Envelope glycoprotein gB of Kaposi's sarcoma-associated herpesvirus is essential for egress from infected cells.

Kaposi's sarcoma-associated herpesvirus (KSHV) envelope glycoprotein gB interacts with cell surface heparan sulfate (HS) and alpha3beta1 integrin and plays roles in the initial binding and entry into the target cells and in the induction of preexisting host cell signal pathways. To define gB function further, using a bacterial artificial chromosome (BAC) system carrying the KSHV genome (BAC36wt-KSHV), we constructed a recombinant virus genome with the gB open reading frame (ORF) deleted by replacing a 2-kb gB ORF with a 1.3-kb Kan(r) gene. Stable 293T cells carrying BAC36wt-KSHV and DeltagBBAC36-KSHV genomes were generated. Transcript analyses and immunoprecipitation reactions confirmed the absence of gB in the 293T-DeltagBBAC36 cells.
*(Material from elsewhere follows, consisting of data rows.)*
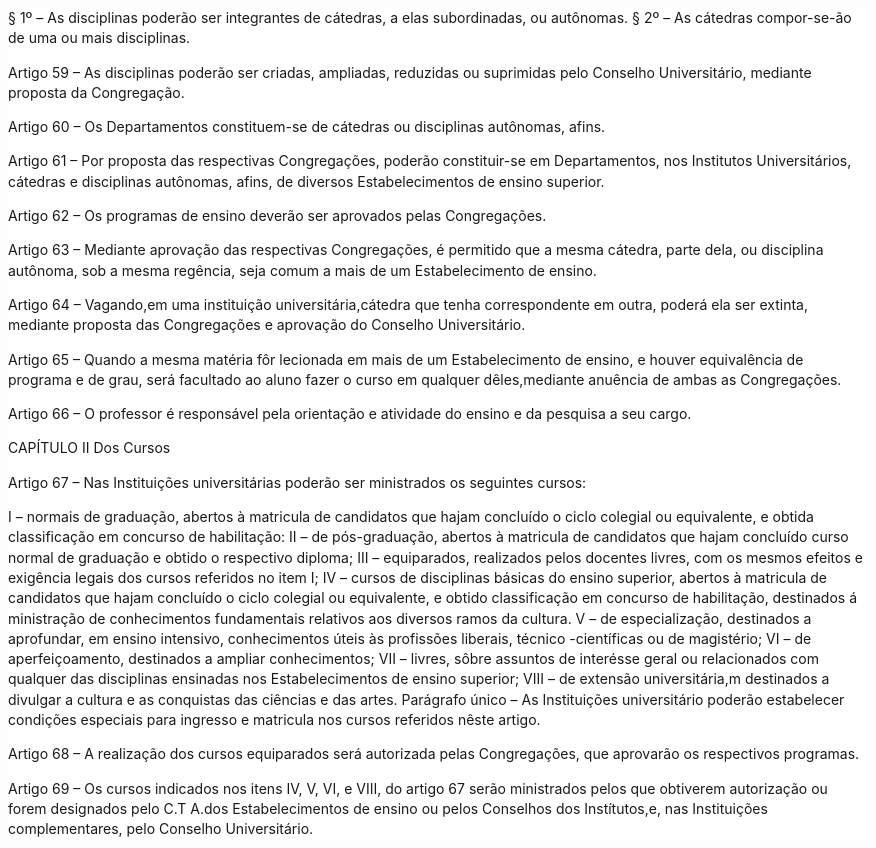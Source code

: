 § 1º – As disciplinas poderão ser integrantes de cátedras, a elas subordinadas, ou autônomas.
§ 2º – As cátedras compor-se-ão de uma ou mais disciplinas.

Artigo 59 – As disciplinas poderão ser criadas, ampliadas, reduzidas ou suprimidas pelo Conselho Universitário, mediante proposta da Congregação.

Artigo 60 – Os Departamentos constituem-se de cátedras ou disciplinas autônomas, afins.

Artigo 61 – Por proposta das respectivas Congregações, poderão constituir-se em Departamentos, nos Institutos Universitários, cátedras e disciplinas autônomas, afins, de diversos Estabelecimentos de ensino superior.

Artigo 62 – Os programas de ensino deverão ser aprovados pelas Congregações.

Artigo 63 – Mediante aprovação das respectivas Congregações, é permitido que a mesma cátedra, parte dela, ou disciplina autônoma, sob a mesma regência, seja comum a mais de um Estabelecimento de ensino.

Artigo 64 – Vagando,em uma instituição universitária,cátedra que tenha correspondente em outra, poderá ela ser extinta, mediante proposta das Congregações e aprovação do Conselho Universitário.

Artigo 65 – Quando a mesma matéria fôr lecionada em mais de um Estabelecimento de ensino, e houver equivalência de programa e de grau, será facultado ao aluno fazer o curso em qualquer dêles,mediante anuência de ambas as Congregações.

Artigo 66 – O professor é responsável pela orientação e atividade do ensino e da pesquisa a seu cargo.

CAPÍTULO II
Dos Cursos

Artigo 67 – Nas Instituições universitárias poderão ser ministrados os seguintes cursos:

I – normais de graduação, abertos à matricula de candidatos que hajam concluído o ciclo colegial ou equivalente, e obtida classificação em concurso de habilitação:
II – de pós-graduação, abertos à matricula de candidatos que hajam concluído curso normal de graduação e obtido o respectivo diploma;
III – equiparados, realizados pelos docentes livres, com os mesmos efeitos e exigência legais dos cursos referidos no item I;
IV – cursos de disciplinas básicas do ensino superior, abertos à matricula de candidatos que hajam concluído o ciclo colegial ou equivalente, e obtido classificação em concurso de habilitação, destinados á ministração de conhecimentos fundamentais relativos aos diversos ramos da cultura.
V – de especialização, destinados a aprofundar, em ensino intensivo, conhecimentos úteis às profissões liberais, técnico -científicas ou de magistério;
VI – de aperfeiçoamento, destinados a ampliar conhecimentos;
VII – livres, sôbre assuntos de interésse geral ou relacionados com qualquer das disciplinas ensinadas nos Estabelecimentos de ensino superior;
VIII – de extensão universitária,m destinados a divulgar a cultura e as conquistas das ciências e das artes.
Parágrafo único – As Instituições universitário poderão estabelecer condições especiais para ingresso e matricula nos cursos referidos nêste artigo.

Artigo 68 – A realização dos cursos equiparados será autorizada pelas Congregações, que aprovarão os respectivos programas.

Artigo 69 – Os cursos indicados nos itens IV, V, VI, e VIII, do artigo 67 serão ministrados pelos que obtiverem autorização ou forem designados pelo C.T A.dos Estabelecimentos de ensino ou pelos Conselhos dos Instítutos,e, nas Instituições complementares, pelo Conselho Universitário.
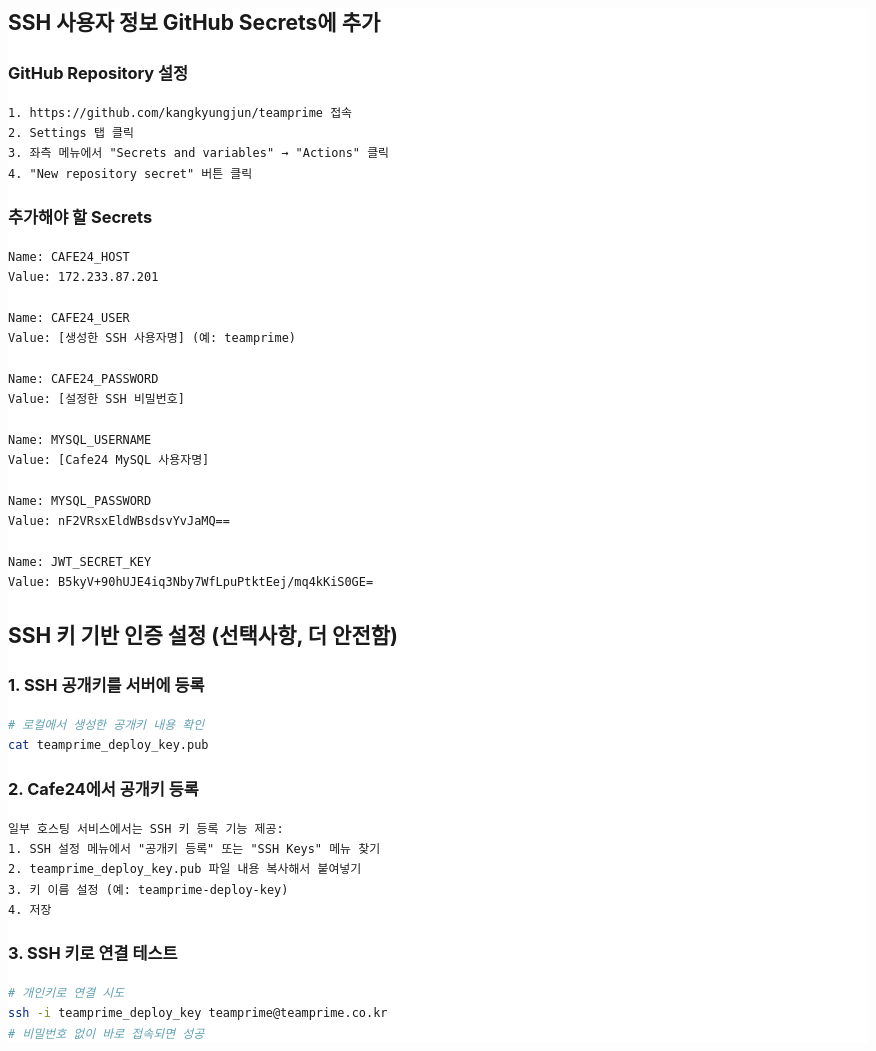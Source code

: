 ## SSH 사용자 정보 GitHub Secrets에 추가

### GitHub Repository 설정
```
1. https://github.com/kangkyungjun/teamprime 접속
2. Settings 탭 클릭
3. 좌측 메뉴에서 "Secrets and variables" → "Actions" 클릭
4. "New repository secret" 버튼 클릭
```

### 추가해야 할 Secrets
```
Name: CAFE24_HOST
Value: 172.233.87.201

Name: CAFE24_USER  
Value: [생성한 SSH 사용자명] (예: teamprime)

Name: CAFE24_PASSWORD
Value: [설정한 SSH 비밀번호]

Name: MYSQL_USERNAME
Value: [Cafe24 MySQL 사용자명]

Name: MYSQL_PASSWORD  
Value: nF2VRsxEldWBsdsvYvJaMQ==

Name: JWT_SECRET_KEY
Value: B5kyV+90hUJE4iq3Nby7WfLpuPtktEej/mq4kKiS0GE=
```

## SSH 키 기반 인증 설정 (선택사항, 더 안전함)

### 1. SSH 공개키를 서버에 등록
```bash
# 로컬에서 생성한 공개키 내용 확인
cat teamprime_deploy_key.pub
```

### 2. Cafe24에서 공개키 등록
```
일부 호스팅 서비스에서는 SSH 키 등록 기능 제공:
1. SSH 설정 메뉴에서 "공개키 등록" 또는 "SSH Keys" 메뉴 찾기
2. teamprime_deploy_key.pub 파일 내용 복사해서 붙여넣기
3. 키 이름 설정 (예: teamprime-deploy-key)
4. 저장
```

### 3. SSH 키로 연결 테스트
```bash
# 개인키로 연결 시도
ssh -i teamprime_deploy_key teamprime@teamprime.co.kr
# 비밀번호 없이 바로 접속되면 성공
```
When monolayers of 293T-BAC36wt and 293T-DeltagBBAC36 cells were induced with tetradecanoylphorbol-13-acetate, infectious virus was detected only from the 293T-BAC36wt cell supernatants. No significant amount of DNase I-resistant viral DNA was detected in the supernatants of 293T-DeltagBBAC36 cells. BAC36wt-KSHV infected the target cells, and in contrast, no viral DNA and transcripts could be detected in cells infected with DeltagBBAC36-KSHV. Electron microscopy of 293T-DeltagBBAC36 cells revealed capsids in the nuclei, cytoplasmic vesicles with core-containing capsids, and occasional enveloped virions in the cytoplasm. However, enveloped virus particles were observed in the extracellular compartments of 293T-BAC36wt cells only and not in 293T-DeltagBBAC36 cells. Transfection of 293T-DeltagBBAC36 cells with plasmid expressing full-length gB restored the recovery of infectious KSHV in the supernatant. These results suggest that, besides its role in virus binding and entry into the target cells, KSHV gB also plays a role in the maturation and egress of virus from the infected cells.